[Saved entries]
◆ ◆ ◆
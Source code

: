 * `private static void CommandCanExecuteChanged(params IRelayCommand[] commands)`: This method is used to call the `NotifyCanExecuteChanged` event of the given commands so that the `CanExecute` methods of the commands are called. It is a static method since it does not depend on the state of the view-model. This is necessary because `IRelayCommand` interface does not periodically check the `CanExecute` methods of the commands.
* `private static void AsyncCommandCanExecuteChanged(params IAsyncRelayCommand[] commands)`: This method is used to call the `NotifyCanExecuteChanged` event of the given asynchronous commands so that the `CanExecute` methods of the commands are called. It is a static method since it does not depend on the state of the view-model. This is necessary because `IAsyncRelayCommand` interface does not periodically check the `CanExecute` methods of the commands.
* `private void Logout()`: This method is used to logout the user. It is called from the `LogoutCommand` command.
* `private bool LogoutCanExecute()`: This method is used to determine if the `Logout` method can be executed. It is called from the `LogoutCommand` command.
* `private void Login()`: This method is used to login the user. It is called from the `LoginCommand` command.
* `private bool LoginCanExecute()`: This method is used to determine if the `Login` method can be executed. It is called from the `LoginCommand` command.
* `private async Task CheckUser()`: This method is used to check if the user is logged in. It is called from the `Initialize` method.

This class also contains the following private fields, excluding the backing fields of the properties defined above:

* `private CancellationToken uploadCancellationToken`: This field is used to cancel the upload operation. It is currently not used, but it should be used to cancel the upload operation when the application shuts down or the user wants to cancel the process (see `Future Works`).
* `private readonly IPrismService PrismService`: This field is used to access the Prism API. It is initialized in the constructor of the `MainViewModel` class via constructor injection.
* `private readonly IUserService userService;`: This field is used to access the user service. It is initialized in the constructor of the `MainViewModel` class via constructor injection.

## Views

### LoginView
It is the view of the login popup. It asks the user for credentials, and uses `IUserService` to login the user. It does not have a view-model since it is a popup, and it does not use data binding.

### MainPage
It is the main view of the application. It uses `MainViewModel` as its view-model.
◆ ◆ ◆
Reproduce the data. Keep it exact.

Source code

: * `private static void CommandCanExecuteChanged(params IRelayCommand[] commands)`: This method is used to call the `NotifyCanExecuteChanged` event of the given commands so that the `CanExecute` methods of the commands are called. It is a static method since it does not depend on the state of the view-model. This is necessary because `IRelayCommand` interface does not periodically check the `CanExecute` methods of the commands.
* `private static void AsyncCommandCanExecuteChanged(params IAsyncRelayCommand[] commands)`: This method is used to call the `NotifyCanExecuteChanged` event of the given asynchronous commands so that the `CanExecute` methods of the commands are called. It is a static method since it does not depend on the state of the view-model. This is necessary because `IAsyncRelayCommand` interface does not periodically check the `CanExecute` methods of the commands.
* `private void Logout()`: This method is used to logout the user. It is called from the `LogoutCommand` command.
* `private bool LogoutCanExecute()`: This method is used to determine if the `Logout` method can be executed. It is called from the `LogoutCommand` command.
* `private void Login()`: This method is used to login the user. It is called from the `LoginCommand` command.
* `private bool LoginCanExecute()`: This method is used to determine if the `Login` method can be executed. It is called from the `LoginCommand` command.
* `private async Task CheckUser()`: This method is used to check if the user is logged in. It is called from the `Initialize` method.

This class also contains the following private fields, excluding the backing fields of the properties defined above:

* `private CancellationToken uploadCancellationToken`: This field is used to cancel the upload operation. It is currently not used, but it should be used to cancel the upload operation when the application shuts down or the user wants to cancel the process (see `Future Works`).
* `private readonly IPrismService PrismService`: This field is used to access the Prism API. It is initialized in the constructor of the `MainViewModel` class via constructor injection.
* `private readonly IUserService userService;`: This field is used to access the user service. It is initialized in the constructor of the `MainViewModel` class via constructor injection.

## Views

### LoginView
It is the view of the login popup. It asks the user for credentials, and uses `IUserService` to login the user. It does not have a view-model since it is a popup, and it does not use data binding.

### MainPage
It is the main view of the application. It uses `MainViewModel` as its view-model.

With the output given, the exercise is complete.